Por ironia do ironia do destino, a jornalista Cláudia Cruz, esposa de Eduardo Cunha, que presidiu a sessão de aprovação na Câmara dos Deputados do “Projeto de Terceirização”, ganhou uma ação trabalhista em face da Rede Globo em virtude do reconhecimento judicial da nulidade da sua contratação, no período de 1989 a 2001, como falsa pessoa jurídica (“pejotização”), tendo a fraude sido reconhecida pelo Tribunal Superior de Trabalho. Se para uma trabalhadora que recebia em torno de R$ 10.000,00 (dez mil reais) mensais o sistema não é bom, porque o seria para os demais trabalhadores?

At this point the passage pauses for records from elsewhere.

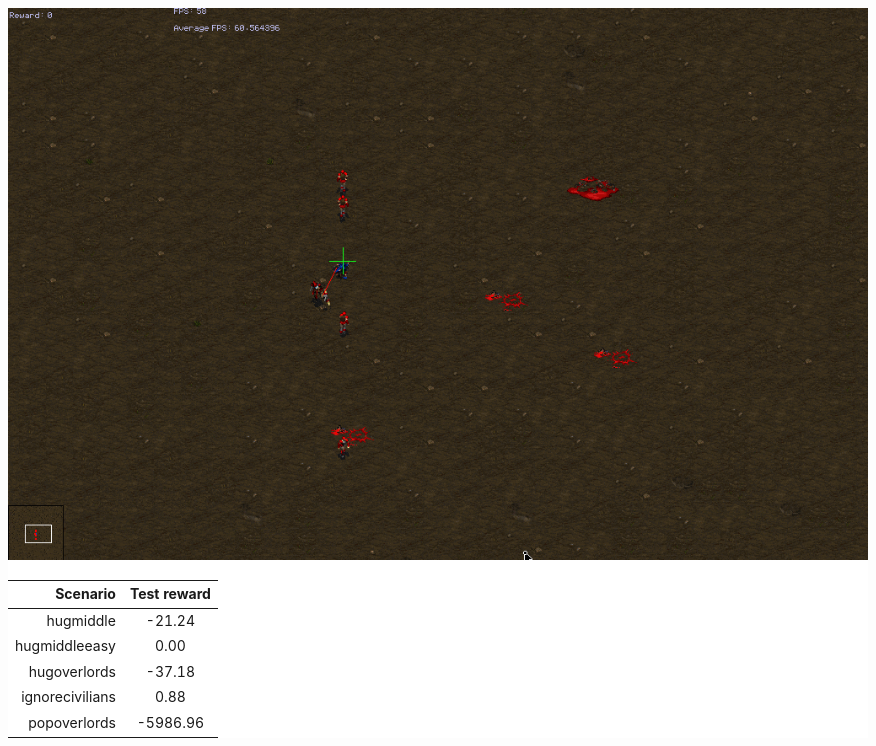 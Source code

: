 ![Ignore civilians](assets/ignorecivilians.microtut.gif)

| Scenario | Test reward |
|---:|:---:|
|hugmiddle|-21.24|
|hugmiddleeasy|0.00|
|hugoverlords|-37.18|
|ignorecivilians|0.88|
|popoverlords|-5986.96|

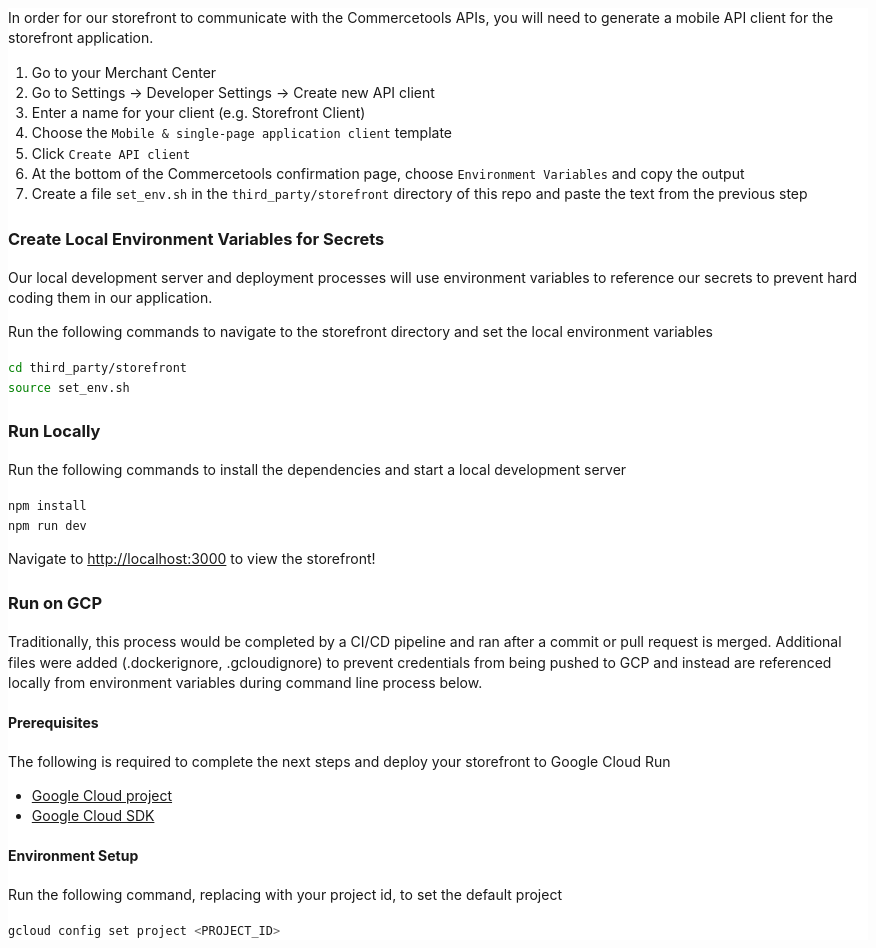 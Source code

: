In order for our storefront to communicate with the Commercetools APIs, you will need to generate a mobile API client for the storefront application.

1. Go to your Merchant Center
2. Go to Settings -> Developer Settings -> Create new API client
3. Enter a name for your client (e.g. Storefront Client)
4. Choose the `Mobile & single-page application client` template
5. Click `Create API client`
6. At the bottom of the Commercetools confirmation page, choose `Environment Variables` and copy the output
7. Create a file `set_env.sh` in the `third_party/storefront` directory of this repo and paste the text from the previous step

### Create Local Environment Variables for Secrets

Our local development server and deployment processes will use environment variables to reference our secrets to prevent hard coding them in our application.

Run the following commands to navigate to the storefront directory and set the local environment variables

```bash
cd third_party/storefront
source set_env.sh
```

### Run Locally

Run the following commands to install the dependencies and start a local development server

```bash
npm install
npm run dev
```

Navigate to [http://localhost:3000](http://localhost:3000) to view the storefront!

### Run on GCP

Traditionally, this process would be completed by a CI/CD pipeline and ran after a commit or pull request is merged. Additional files were added (.dockerignore, .gcloudignore) to prevent credentials from being pushed to GCP and instead are referenced locally from environment variables during command line process below.

#### Prerequisites

The following is required to complete the next steps and deploy your storefront to Google Cloud Run

- [Google Cloud project](https://cloud.google.com/resource-manager/docs/creating-managing-projects)
- [Google Cloud SDK](https://cloud.google.com/sdk)

#### Environment Setup

Run the following command, replacing with your project id, to set the default project

```bash
gcloud config set project <PROJECT_ID>
```
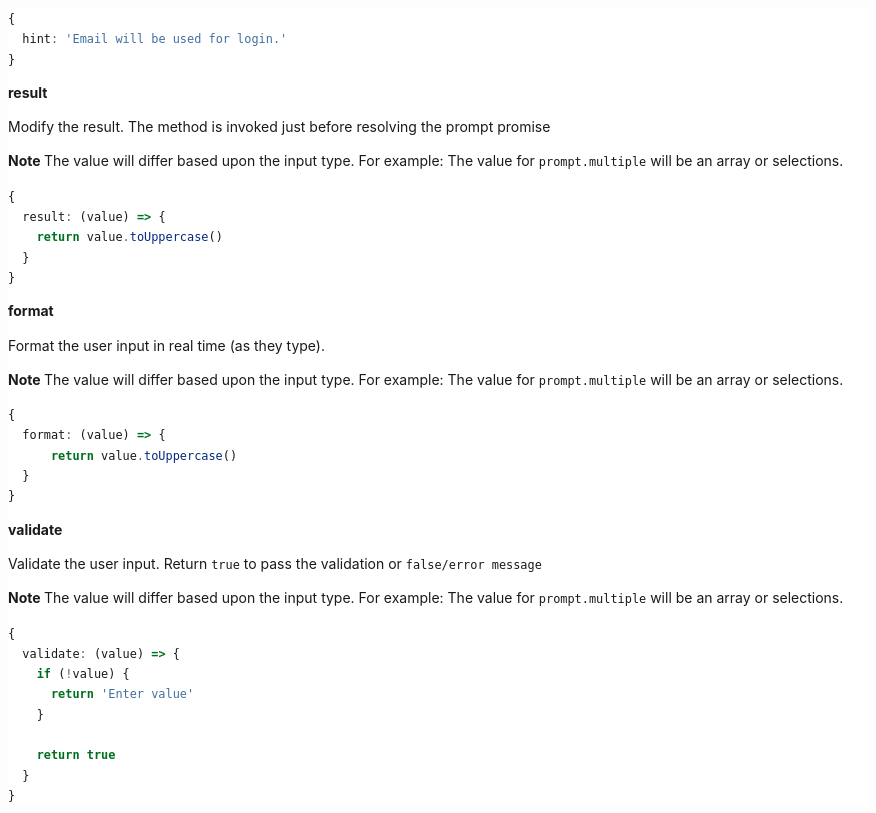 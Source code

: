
 ```ts
{
  hint: 'Email will be used for login.'
}
```

</td>
</tr>
<tr>
<td><strong>result</strong></td>
<td>
<p>Modify the result. The method is invoked just before resolving the prompt promise</p>
<p> <strong> Note </strong> The value will differ based upon the input type. For example: The value for <code>prompt.multiple</code> will be an array or selections.

```ts
{
  result: (value) => {
    return value.toUppercase()
  }
}
```

</td>
</tr>
<tr>
<td><strong>format</strong></td>
<td>
<p>Format the user input in real time (as they type).</p>
<p> <strong> Note </strong> The value will differ based upon the input type. For example: The value for <code>prompt.multiple</code> will be an array or selections.

```ts
{
  format: (value) => {
      return value.toUppercase()
  }
}
```

</td>
</tr>
<tr>
<td><strong>validate</strong></td>
<td>
<p>Validate the user input. Return <code>true</code> to pass the validation or <code>false/error message</code></p>
<p> <strong> Note </strong> The value will differ based upon the input type. For example: The value for <code>prompt.multiple</code> will be an array or selections.

```ts
{
  validate: (value) => {
    if (!value) {
      return 'Enter value'
    }
    
    return true
  }
}
```
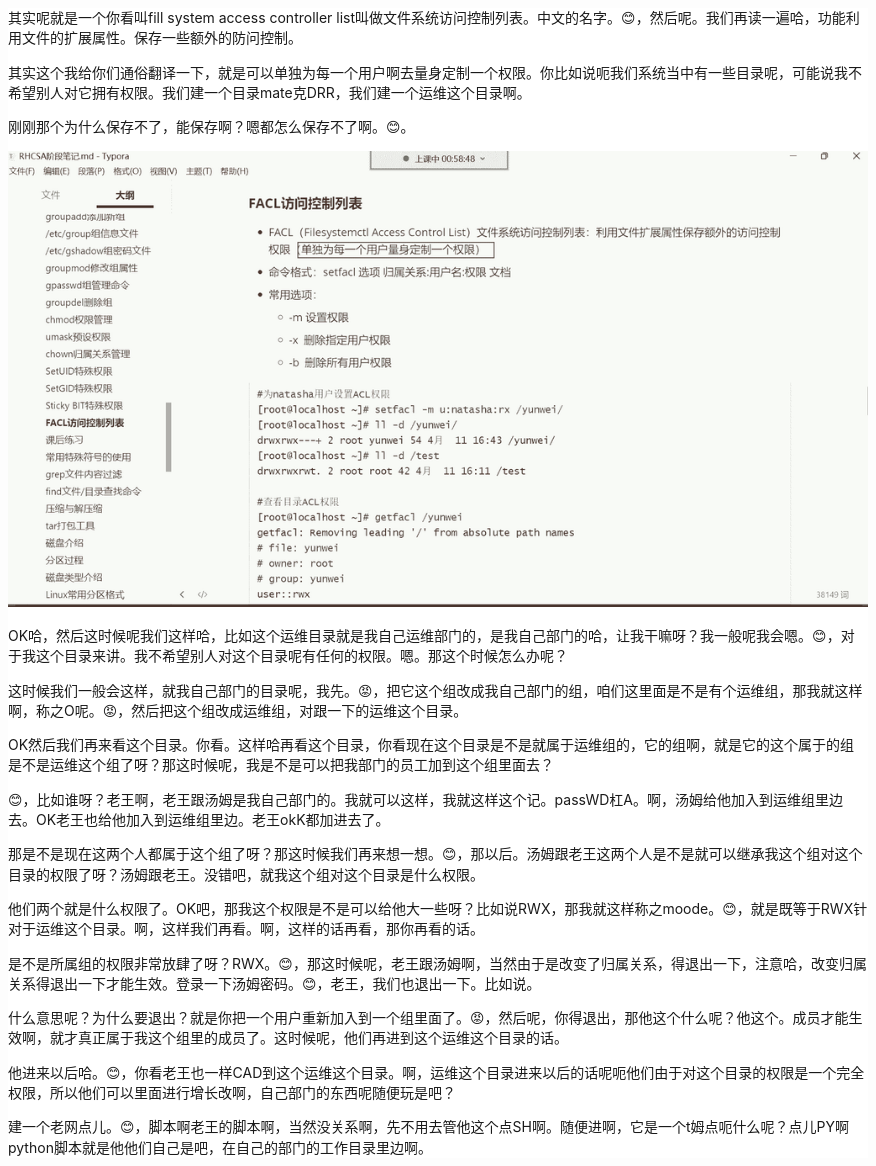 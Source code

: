 其实呢就是一个你看叫fill system access controller list叫做文件系统访问控制列表。中文的名字。😊，然后呢。我们再读一遍哈，功能利用文件的扩展属性。保存一些额外的防问控制。

其实这个我给你们通俗翻译一下，就是可以单独为每一个用户啊去量身定制一个权限。你比如说呃我们系统当中有一些目录呢，可能说我不希望别人对它拥有权限。我们建一个目录mate克DRR，我们建一个运维这个目录啊。

刚刚那个为什么保存不了，能保存啊？嗯都怎么保存不了啊。😊。

![](img/1f596c6b545eb08d8907569a9f29a05b_64.png)

OK哈，然后这时候呢我们这样哈，比如这个运维目录就是我自己运维部门的，是我自己部门的哈，让我干嘛呀？我一般呢我会嗯。😊，对于我这个目录来讲。我不希望别人对这个目录呢有任何的权限。嗯。那这个时候怎么办呢？

这时候我们一般会这样，就我自己部门的目录呢，我先。😡，把它这个组改成我自己部门的组，咱们这里面是不是有个运维组，那我就这样啊，称之O呢。😡，然后把这个组改成运维组，对跟一下的运维这个目录。

OK然后我们再来看这个目录。你看。这样哈再看这个目录，你看现在这个目录是不是就属于运维组的，它的组啊，就是它的这个属于的组是不是运维这个组了呀？那这时候呢，我是不是可以把我部门的员工加到这个组里面去？

😊，比如谁呀？老王啊，老王跟汤姆是我自己部门的。我就可以这样，我就这样这个记。passWD杠A。啊，汤姆给他加入到运维组里边去。OK老王也给他加入到运维组里边。老王okK都加进去了。

那是不是现在这两个人都属于这个组了呀？那这时候我们再来想一想。😊，那以后。汤姆跟老王这两个人是不是就可以继承我这个组对这个目录的权限了呀？汤姆跟老王。没错吧，就我这个组对这个目录是什么权限。

他们两个就是什么权限了。OK吧，那我这个权限是不是可以给他大一些呀？比如说RWX，那我就这样称之moode。😊，就是既等于RWX针对于运维这个目录。啊，这样我们再看。啊，这样的话再看，那你再看的话。

是不是所属组的权限非常放肆了呀？RWX。😊，那这时候呢，老王跟汤姆啊，当然由于是改变了归属关系，得退出一下，注意哈，改变归属关系得退出一下才能生效。登录一下汤姆密码。😊，老王，我们也退出一下。比如说。

什么意思呢？为什么要退出？就是你把一个用户重新加入到一个组里面了。😡，然后呢，你得退出，那他这个什么呢？他这个。成员才能生效啊，就才真正属于我这个组里的成员了。这时候呢，他们再进到这个运维这个目录的话。

他进来以后哈。😊，你看老王也一样CAD到这个运维这个目录。啊，运维这个目录进来以后的话呢呃他们由于对这个目录的权限是一个完全权限，所以他们可以里面进行增长改啊，自己部门的东西呢随便玩是吧？

建一个老网点儿。😊，脚本啊老王的脚本啊，当然没关系啊，先不用去管他这个点SH啊。随便进啊，它是一个t姆点呃什么呢？点儿PY啊python脚本就是他他们自己是吧，在自己的部门的工作目录里边啊。
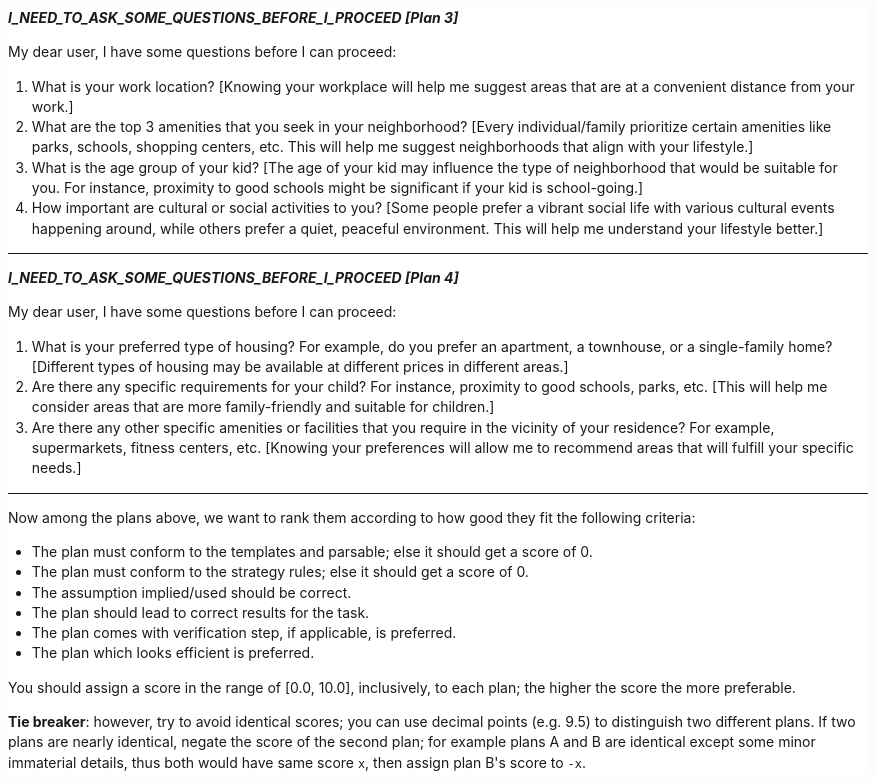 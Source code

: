 
***I_NEED_TO_ASK_SOME_QUESTIONS_BEFORE_I_PROCEED [Plan 3]***



My dear user, I have some questions before I can proceed:

1. What is your work location? [Knowing your workplace will help me suggest areas that are at a convenient distance from your work.]
2. What are the top 3 amenities that you seek in your neighborhood? [Every individual/family prioritize certain amenities like parks, schools, shopping centers, etc. This will help me suggest neighborhoods that align with your lifestyle.]
3. What is the age group of your kid? [The age of your kid may influence the type of neighborhood that would be suitable for you. For instance, proximity to good schools might be significant if your kid is school-going.]
4. How important are cultural or social activities to you? [Some people prefer a vibrant social life with various cultural events happening around, while others prefer a quiet, peaceful environment. This will help me understand your lifestyle better.]

---

***I_NEED_TO_ASK_SOME_QUESTIONS_BEFORE_I_PROCEED [Plan 4]***



My dear user, I have some questions before I can proceed:

1. What is your preferred type of housing? For example, do you prefer an apartment, a townhouse, or a single-family home? [Different types of housing may be available at different prices in different areas.]
2. Are there any specific requirements for your child? For instance, proximity to good schools, parks, etc. [This will help me consider areas that are more family-friendly and suitable for children.]
3. Are there any other specific amenities or facilities that you require in the vicinity of your residence? For example, supermarkets, fitness centers, etc. [Knowing your preferences will allow me to recommend areas that will fulfill your specific needs.]

---

Now among the plans above, we want to rank them according to how good they fit the following criteria:

* The plan must conform to the templates and parsable; else it should get a score of 0.
* The plan must conform to the strategy rules; else it should get a score of 0.
* The assumption implied/used should be correct.
* The plan should lead to correct results for the task.
* The plan comes with verification step, if applicable, is preferred.
* The plan which looks efficient is preferred.

You should assign a score in the range of [0.0, 10.0], inclusively, to each plan; the higher the score the more 
preferable.

**Tie breaker**: however, try to avoid identical scores; you can use decimal points (e.g. 9.5) to distinguish two 
different plans. If two plans are nearly identical, negate the score of the second plan; for example plans A and B
are identical except some minor immaterial details, thus both would have same score `x`, then assign plan B's 
score to `-x`.
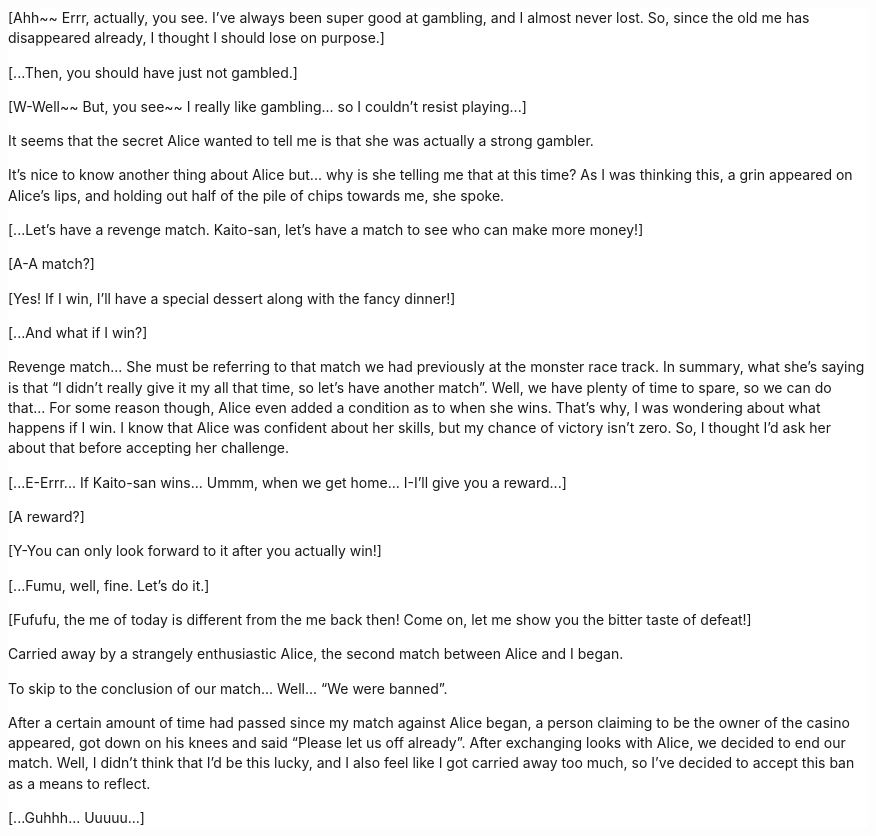 [Ahh\~\~ Errr, actually, you see. I’ve always been super good at gambling, and I
almost never lost. So, since the old me has disappeared already, I thought I
should lose on purpose.]

[...Then, you should have just not gambled.]

[W-Well\~\~ But, you see\~\~ I really like gambling... so I couldn’t resist
playing...]

It seems that the secret Alice wanted to tell me is that she was actually a
strong gambler.

It’s nice to know another thing about Alice but... why is she telling me that at
this time? As I was thinking this, a grin appeared on Alice’s lips, and holding
out half of the pile of chips towards me, she spoke.

[...Let’s have a revenge match. Kaito-san, let’s have a match to see who can
make more money!]

[A-A match?]

[Yes! If I win, I’ll have a special dessert along with the fancy dinner!]

[...And what if I win?]

Revenge match... She must be referring to that match we had previously at the
monster race track. In summary, what she’s saying is that “I didn’t really give
it my all that time, so let’s have another match”. Well, we have plenty of time
to spare, so we can do that... For some reason though, Alice even added a
condition as to when she wins. That’s why, I was wondering about what happens if
I win. I know that Alice was confident about her skills, but my chance of
victory isn’t zero. So, I thought I’d ask her about that before accepting her
challenge.

[...E-Errr... If Kaito-san wins... Ummm, when we get home... I-I’ll give you a
reward...]

[A reward?]

[Y-You can only look forward to it after you actually win!]

[...Fumu, well, fine. Let’s do it.]

[Fufufu, the me of today is different from the me back then! Come on, let me
show you the bitter taste of defeat!]

Carried away by a strangely enthusiastic Alice, the second match between Alice
and I began.

To skip to the conclusion of our match... Well... “We were banned”.

After a certain amount of time had passed since my match against Alice began, a
person claiming to be the owner of the casino appeared, got down on his knees
and said “Please let us off already”. After exchanging looks with Alice, we
decided to end our match. Well, I didn’t think that I’d be this lucky, and I
also feel like I got carried away too much, so I’ve decided to accept this ban
as a means to reflect.

[...Guhhh... Uuuuu...]
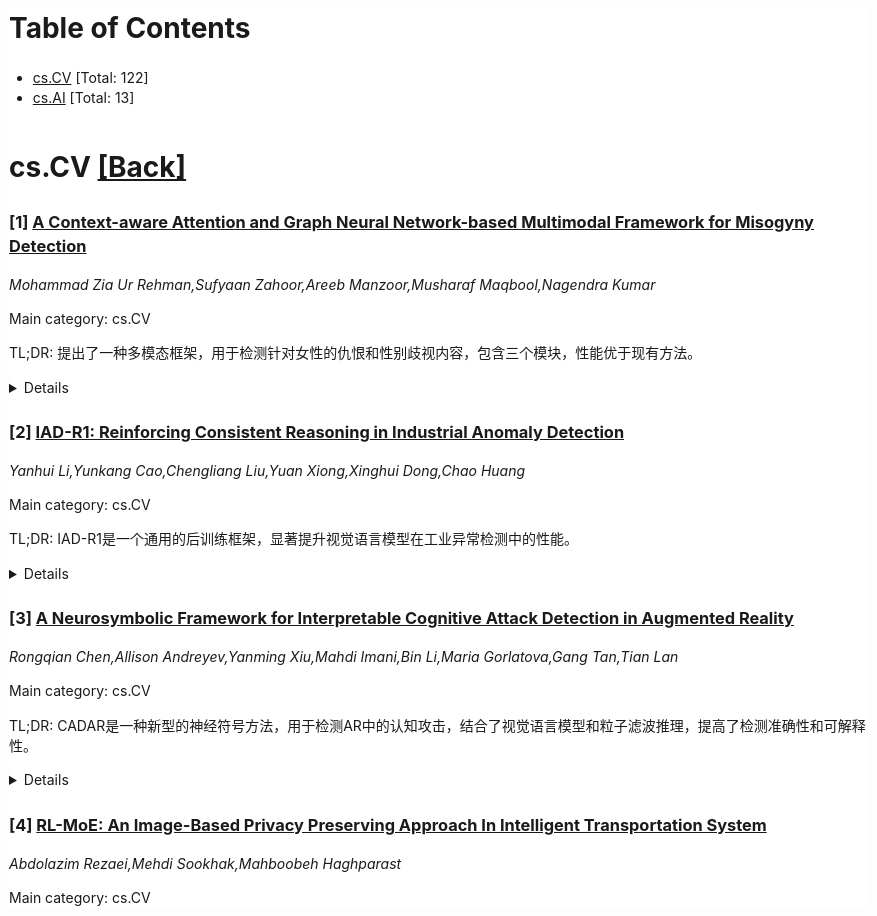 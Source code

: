 <div id=toc></div>

# Table of Contents

- [cs.CV](#cs.CV) [Total: 122]
- [cs.AI](#cs.AI) [Total: 13]


<div id='cs.CV'></div>

# cs.CV [[Back]](#toc)

### [1] [A Context-aware Attention and Graph Neural Network-based Multimodal Framework for Misogyny Detection](https://arxiv.org/abs/2508.09175)
*Mohammad Zia Ur Rehman,Sufyaan Zahoor,Areeb Manzoor,Musharaf Maqbool,Nagendra Kumar*

Main category: cs.CV

TL;DR: 提出了一种多模态框架，用于检测针对女性的仇恨和性别歧视内容，包含三个模块，性能优于现有方法。


<details><summary>Details</summary></details>


### [2] [IAD-R1: Reinforcing Consistent Reasoning in Industrial Anomaly Detection](https://arxiv.org/abs/2508.09178)
*Yanhui Li,Yunkang Cao,Chengliang Liu,Yuan Xiong,Xinghui Dong,Chao Huang*

Main category: cs.CV

TL;DR: IAD-R1是一个通用的后训练框架，显著提升视觉语言模型在工业异常检测中的性能。


<details><summary>Details</summary></details>


### [3] [A Neurosymbolic Framework for Interpretable Cognitive Attack Detection in Augmented Reality](https://arxiv.org/abs/2508.09185)
*Rongqian Chen,Allison Andreyev,Yanming Xiu,Mahdi Imani,Bin Li,Maria Gorlatova,Gang Tan,Tian Lan*

Main category: cs.CV

TL;DR: CADAR是一种新型的神经符号方法，用于检测AR中的认知攻击，结合了视觉语言模型和粒子滤波推理，提高了检测准确性和可解释性。


<details><summary>Details</summary></details>


### [4] [RL-MoE: An Image-Based Privacy Preserving Approach In Intelligent Transportation System](https://arxiv.org/abs/2508.09186)
*Abdolazim Rezaei,Mehdi Sookhak,Mahboobeh Haghparast*

Main category: cs.CV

No ano de 2011, a Rede Globo firmou Termo de Compromisso de Ajustamento de Conduta com o Ministério Público do Trabalho do Rio de Janeiro, após a constatação de contratação fraudulenta de jornalistas (“pejotização”), jornadas de trabalho que alcançavam 19 horas de trabalho, não concessão de descansos semanais remunerados entre outras irregularidades.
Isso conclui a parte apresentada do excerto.